Rockets vs. Lakers: LeBron James' home debut showcases two teams not ready to chase Warriors

LeBron James will make his Staples Center home debut Saturday night. His Los Angeles Lakers will face the Houston Rockets, last regular season's best team. 

It has all of the hype of a marquee game, and why wouldn't it? It's James' home debut in the Lakers' purple and gold, against the Western Conference runners-up. On a fall Saturday, it's getting the 10:30 p.m. ET slot on ESPN usually reserved for college football. But the bottom line is this: Saturday's showdown is a collision course of two entertaining but extremely flawed teams who may struggle to meet their expectations this season.

The Lakers can't shoot 3-pointers. Heck, they can't defend 3-pointers.

And the Rockets have clearly regressed from last season, losing two of their top three perimeter defenders and replacing them with an aging former All-Star who plays like it's still 2003.

Yes, we're only one game into the season for each team. And yes, these two teams should be playoff teams, with the Rockets likely to remain one of the best teams in the West and the Lakers certainly having the potential to get there.

But the problem here is that these two teams are so highly flawed that they stand no chance as currently constructed of unseating the Golden State Warriors, who withstood a major test Friday night from the Utah Jazz. At this point, you could argue a number of teams in the West -- the Jazz included -- have surpassed the Rockets and the Lakers.

The New Orleans Pelicans are blowing teams out. Heck, just ask the Rockets, because they completely blitzed them on opening night and scored 131 points on 53.1 percent from the field and 40.0 percent from beyond the arc. Not only did three guys score at least 25 points for the Pelicans, they followed that performance with a 149-point massacre against the Sacramento Kings on Friday night.

Utah proved to everyone that they are indeed in the Warriors' league by coming up a tip-in short of beating Golden State. They scored 81 points in the first half alone against one of the best defensive teams in the NBA.

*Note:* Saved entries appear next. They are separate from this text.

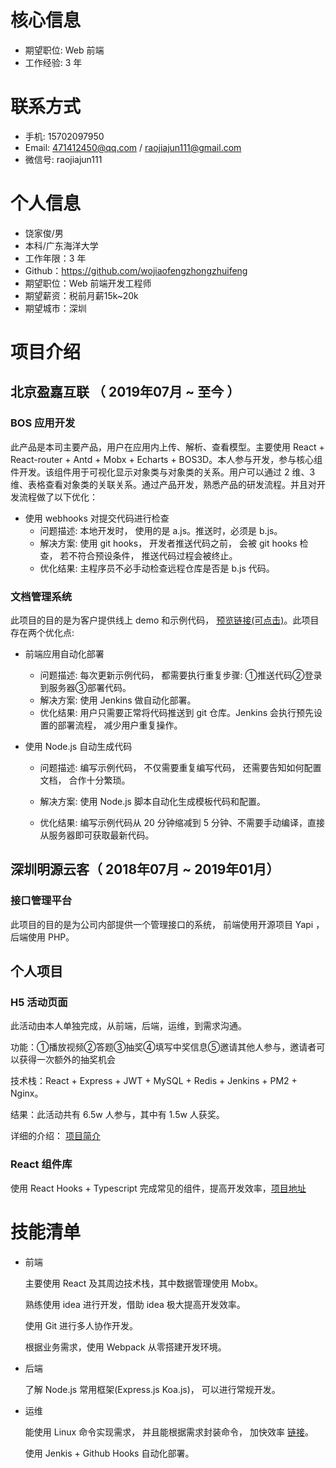 # 核心信息

- 期望职位: Web 前端
- 工作经验: 3 年

# 联系方式

- 手机: 15702097950
- Email: 471412450@qq.com / raojiajun111@gmail.com
- 微信号: raojiajun111

# 个人信息

 - 饶家俊/男
 - 本科/广东海洋大学
 - 工作年限：3 年
 - Github：https://github.com/wojiaofengzhongzhuifeng 
 - 期望职位：Web 前端开发工程师
 - 期望薪资：税前月薪15k~20k
 - 期望城市：深圳

# 项目介绍

## 北京盈嘉互联 （ 2019年07月 ~ 至今 ）

### BOS 应用开发

此产品是本司主要产品，用户在应用内上传、解析、查看模型。主要使用 React + React-router + Antd + Mobx + Echarts + BOS3D。本人参与开发，参与核心组件开发。该组件用于可视化显示对象类与对象类的关系。用户可以通过 2 维、3 维、表格查看对象类的关联关系。通过产品开发，熟悉产品的研发流程。并且对开发流程做了以下优化：

- 使用 webhooks 对提交代码进行检查
  - 问题描述: 本地开发时， 使用的是 a.js。推送时，必须是 b.js。
  - 解决方案: 使用 git hooks， 开发者推送代码之前， 会被 git hooks 检查， 若不符合预设条件， 推送代码过程会被终止。
  - 优化结果: 主程序员不必手动检查远程仓库是否是 b.js 代码。


### 文档管理系统

此项目的目的是为客户提供线上 demo 和示例代码， [预览链接(可点击)](http://model.rickricks.com:7781/bos3d_js_api/)。此项目存在两个优化点:

- 前端应用自动化部署
  - 问题描述: 每次更新示例代码， 都需要执行重复步骤: ①推送代码②登录到服务器③部署代码。
  - 解决方案: 使用 Jenkins 做自动化部署。
  - 优化结果: 用户只需要正常将代码推送到 git 仓库。Jenkins 会执行预先设置的部署流程， 减少用户重复操作。

- 使用 Node.js 自动生成代码
  - 问题描述: 编写示例代码， 不仅需要重复编写代码， 还需要告知如何配置文档， 合作十分繁琐。

  - 解决方案: 使用 Node.js 脚本自动化生成模板代码和配置。

  - 优化结果:  编写示例代码从 20 分钟缩减到 5 分钟、不需要手动编译，直接从服务器即可获取最新代码。

## 深圳明源云客（ 2018年07月 ~ 2019年01月）

### 接口管理平台

此项目的目的是为公司内部提供一个管理接口的系统， 前端使用开源项目 Yapi ， 后端使用 PHP。

## 个人项目

### H5 活动页面

此活动由本人单独完成，从前端，后端，运维，到需求沟通。

功能：①播放视频②答题③抽奖④填写中奖信息⑤邀请其他人参与，邀请者可以获得一次额外的抽奖机会

技术栈：React + Express + JWT + MySQL + Redis + Jenkins + PM2 + Nginx。

结果：此活动共有 6.5w 人参与，其中有 1.5w 人获奖。

详细的介绍： [项目简介](https://github.com/wojiaofengzhongzhuifeng/study/blob/master/blog/posts/2020%E5%B9%B407%E6%9C%8825%E6%97%A5-%E6%B4%BB%E5%8A%A8%E6%80%BB%E7%BB%93.md)

### React 组件库

使用 React Hooks + Typescript 完成常见的组件，提高开发效率，[项目地址](https://github.com/wojiaofengzhongzhuifeng/react-ui)

# 技能清单

- 前端

  主要使用 React 及其周边技术栈，其中数据管理使用 Mobx。

  熟练使用 idea 进行开发，借助 idea 极大提高开发效率。

  使用 Git 进行多人协作开发。

  根据业务需求，使用 Webpack 从零搭建开发环境。

- 后端

  了解 Node.js 常用框架(Express.js Koa.js)， 可以进行常规开发。

- 运维

  能使用 Linux 命令实现需求， 并且能根据需求封装命令， 加快效率 [链接](https://github.com/wojiaofengzhongzhuifeng/study/blob/master/blog/posts/2020%E5%B9%B408%E6%9C%8817%E6%97%A5-commandline.md)。

  使用 Jenkis + Github Hooks 自动化部署。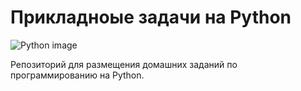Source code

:# Прикладноые задачи на Python
![Python image](https://www.python.org/static/community_logos/python-logo-master-v3-TM.png)

Репозиторий для размещения домашних заданий по программированию на Python.
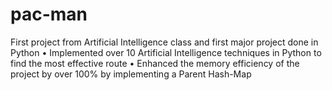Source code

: # pac-man
First project from Artificial Intelligence class and first major project done in Python
• Implemented over 10 Artificial Intelligence techniques in Python to find the most effective route
• Enhanced the memory efficiency of the project by over 100% by implementing a Parent Hash-Map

Oh, yeah, and the San Antonio Spurs are still around, too. You know, that team that hasn't missed the playoffs since 1997, before Tim Duncan was even in the NBA. That team that has had the best winning percentage of any NBA team in the last 20 years.

The season is young. Obviously, the Rockets will probably look good on Saturday. The Lakers probably will too, I mean after all, they did look good for the first half vs. the Portland Trail Blazers on opening night (other than their lack of defense).

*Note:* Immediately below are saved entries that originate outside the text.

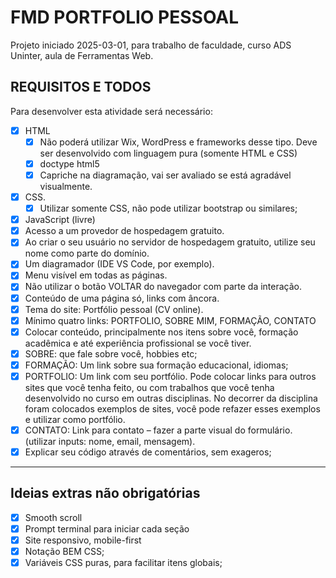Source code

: # FMD PORTFOLIO PESSOAL

Projeto iniciado 2025-03-01, para trabalho de faculdade, curso ADS Uninter, aula de Ferramentas Web.

## REQUISITOS E TODOS

Para desenvolver esta atividade será necessário:

- [x] HTML
  - [x] Não poderá utilizar Wix, WordPress e frameworks desse tipo. Deve ser
        desenvolvido com linguagem pura (somente HTML e CSS)
  - [x] doctype html5
  - [x] Capriche na diagramação, vai ser avaliado se está agradável visualmente.

- [x] CSS.
  - [x] Utilizar somente CSS, não pode utilizar bootstrap ou similares;

- [x] JavaScript (livre)
- [x] Acesso a um provedor de hospedagem gratuito.
- [x] Ao criar o seu usuário no servidor de hospedagem gratuito, utilize seu nome como parte do domínio.
- [x] Um diagramador (IDE VS Code, por exemplo).
- [x] Menu visível em todas as páginas.
- [x] Não utilizar o botão VOLTAR do navegador com parte da interação.
- [x] Conteúdo de uma página só, links com âncora.
- [x] Tema do site: Portfólio pessoal (CV online).
- [x] Mínimo quatro links: PORTFOLIO, SOBRE MIM, FORMAÇÃO, CONTATO
- [x] Colocar conteúdo, principalmente nos itens sobre você, formação acadêmica e até experiência profissional se você tiver.
- [x] SOBRE: que fale sobre você, hobbies etc;
- [x] FORMAÇÃO: Um link sobre sua formação educacional, idiomas;
- [x] PORTFOLIO: Um link com seu portfólio. Pode colocar links para outros sites que você tenha feito, ou com trabalhos que você tenha desenvolvido no curso em outras disciplinas. No decorrer da disciplina foram colocados exemplos de sites, você pode refazer esses exemplos e utilizar como portfólio.
- [x] CONTATO: Link para contato – fazer a parte visual do formulário. (utilizar inputs: nome, email, mensagem).
- [x] Explicar seu código através de comentários, sem exageros;

---

## Ideias extras não obrigatórias

- [x] Smooth scroll
- [x] Prompt terminal para iniciar cada seção
- [X] Site responsivo, mobile-first
- [X] Notação BEM CSS;
- [x] Variáveis CSS puras, para facilitar itens globais;
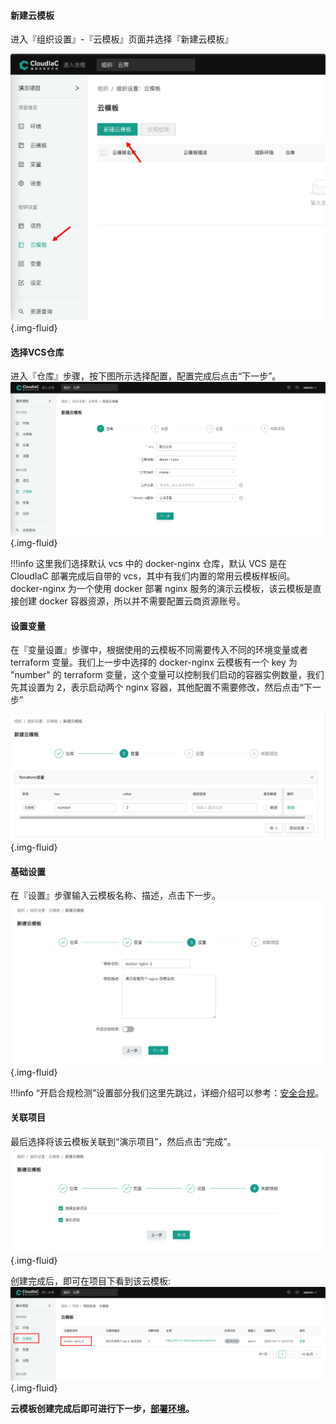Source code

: #### 新建云模板

进入『组织设置』-『云模板』页面并选择『新建云模板』

![picture 14](../images/b09c71a698d3aa34b17c86c0f80922777a31f90dc2abecab16ffa0069a853a65.png){.img-fluid}

#### 选择VCS仓库

进入『仓库』步骤，按下图所示选择配置，配置完成后点击“下一步”。
![picture 15](../images/66515b7cd5b80e508b36220df684074dc661e86846312d48b6c104513082fbe1.png){.img-fluid}

!!!info
    这里我们选择默认 vcs 中的 docker-nginx 仓库，默认 VCS 是在 CloudIaC 部署完成后自带的 vcs，其中有我们内置的常用云模板样板间。docker-nginx 为一个使用 docker 部署 nginx 服务的演示云模板，该云模板是直接创建 docker 容器资源，所以并不需要配置云商资源账号。

#### 设置变量
在『变量设置』步骤中，根据使用的云模板不同需要传入不同的环境变量或者 terraform 变量。我们上一步中选择的 docker-nginx 云模板有一个 key 为 "number" 的 terraform 变量，这个变量可以控制我们启动的容器实例数量，我们先其设置为 2，表示启动两个 nginx 容器，其他配置不需要修改，然后点击“下一步”

![picture 17](../images/62725f72d459fcc5162e2a1480d67ab857ab727a3d1be0e9af3e2de73f668623.png){.img-fluid}
#### 基础设置
在『设置』步骤输入云模板名称、描述，点击下一步。
![picture 19](../images/ef449158e9e2a813709df080e1099f580446496c627fe1213dd39b9eb2b133b7.png){.img-fluid}

!!!info
    “开启合规检测”设置部分我们这里先跳过，详细介绍可以参考：[安全合规](../manual/compliance.md)。

#### 关联项目

最后选择将该云模板关联到“演示项目”，然后点击“完成”。
![picture 20](../images/38d190acf2d49683b9d357842d7257f6ee1e853cb44117b5bdf525187996f100.png){.img-fluid}

创建完成后，即可在项目下看到该云模板:
![picture 21](../images/4731fe1b9ac7f23a80ac0fd89fdb195024373bde178c62ec689786ebc09312f3.png){.img-fluid}

**云模板创建完成后即可进行下一步，[部署环境](./deploy-env.md)。**
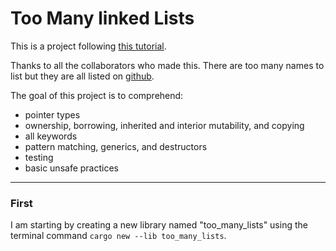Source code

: # Too Many linked Lists

This is a project following [this tutorial](https://rust-unofficial.github.io/too-many-lists/).

Thanks to all the collaborators who made this. There are too many names to 
list but they are all listed on [github](https://github.com/rust-unofficial/too-many-lists).

The goal of this project is to comprehend:

- pointer types
- ownership, borrowing, inherited and interior mutability, and copying
- all keywords
- pattern matching, generics, and destructors
- testing
- basic unsafe practices

___

### First

I am starting by creating a new library named "too_many_lists" using the terminal command `cargo new --lib too_many_lists`.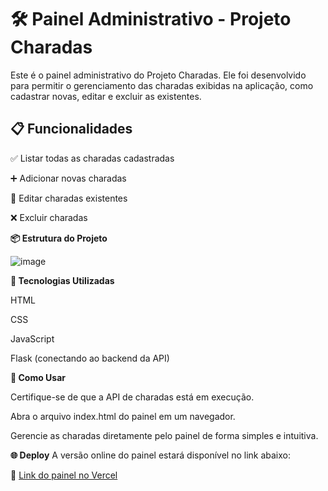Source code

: # 🛠️ Painel Administrativo - Projeto Charadas

Este é o painel administrativo do Projeto Charadas. Ele foi desenvolvido para permitir o gerenciamento das charadas exibidas na aplicação, como cadastrar novas, editar e excluir as existentes.

## **📋 Funcionalidades**

✅ Listar todas as charadas cadastradas

➕ Adicionar novas charadas

📝 Editar charadas existentes

❌ Excluir charadas

**📦 Estrutura do Projeto**

![image](https://github.com/user-attachments/assets/59f87eea-6cc1-482f-8fae-5e8eeeef5904)

**🧰 Tecnologias Utilizadas**

HTML

CSS

JavaScript

Flask (conectando ao backend da API)

**🚀 Como Usar**

Certifique-se de que a API de charadas está em execução.

Abra o arquivo index.html do painel em um navegador.

Gerencie as charadas diretamente pelo painel de forma simples e intuitiva.

**🌐 Deploy**
A versão online do painel estará disponível no link abaixo:

🔗 [Link do painel no Vercel](https://frontend-charada-adm.vercel.app/)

However, the Rockets are banking on Carmelo Anthony being a key factor. This is the same player who had his most inefficient season last year. He's a black hole when it comes to isolation basketball and plays a counteractive style to what the Rockets deem to be smart basketball. Houston predicates its success on 3-pointers and layups; Anthony usually does neither.

It's no surprise that Anthony posted a minus-20 rating off of the bench in just 27 minutes of playing time. It was by the worst of any bench player on the team, with Eric Gordon's minus-11 the second-worst.

In the case of the Lakers, they're playing a style of play that was successful when Magic Johnson was starring for the Purple and Gold in the 1980s. Johnson is running the show now, and it's not a coincidence that he built this team around a philosophy that worked 30 years ago. The problem is, it won't work in today's era. You absolutely need to have 3-point shooting in order to win and be a competent basketball team. That is the one thing the Lakers absolutely do not have.

The Lakers scored 63 points in the first half of their opener against the Blazers, with 50 of them coming inside the paint. They made zero 3-pointers in that span.  

These two teams are going to improve as the season goes on. The Rockets will figure out a better way to use Anthony while masking his deficiencies, along with covering up their glaring lack of defensive depth.

The Lakers will gain better chemistry as LeBron maximizes the talents around him and coach Luke Walton figures out which lineups work. Johnson -- like Rockets general manager Daryl Morey -- will probably realize at some point before the trade deadline that the Lakers need to acquire a competent 3-point shooter or two in order to have any chance of competing in the Western Conference playoffs.

But with all of that said, there's simply no denying it -- Saturday's "marquee" matchup represents two highly-flawed squads, not two teams ready to challenge the Warriors.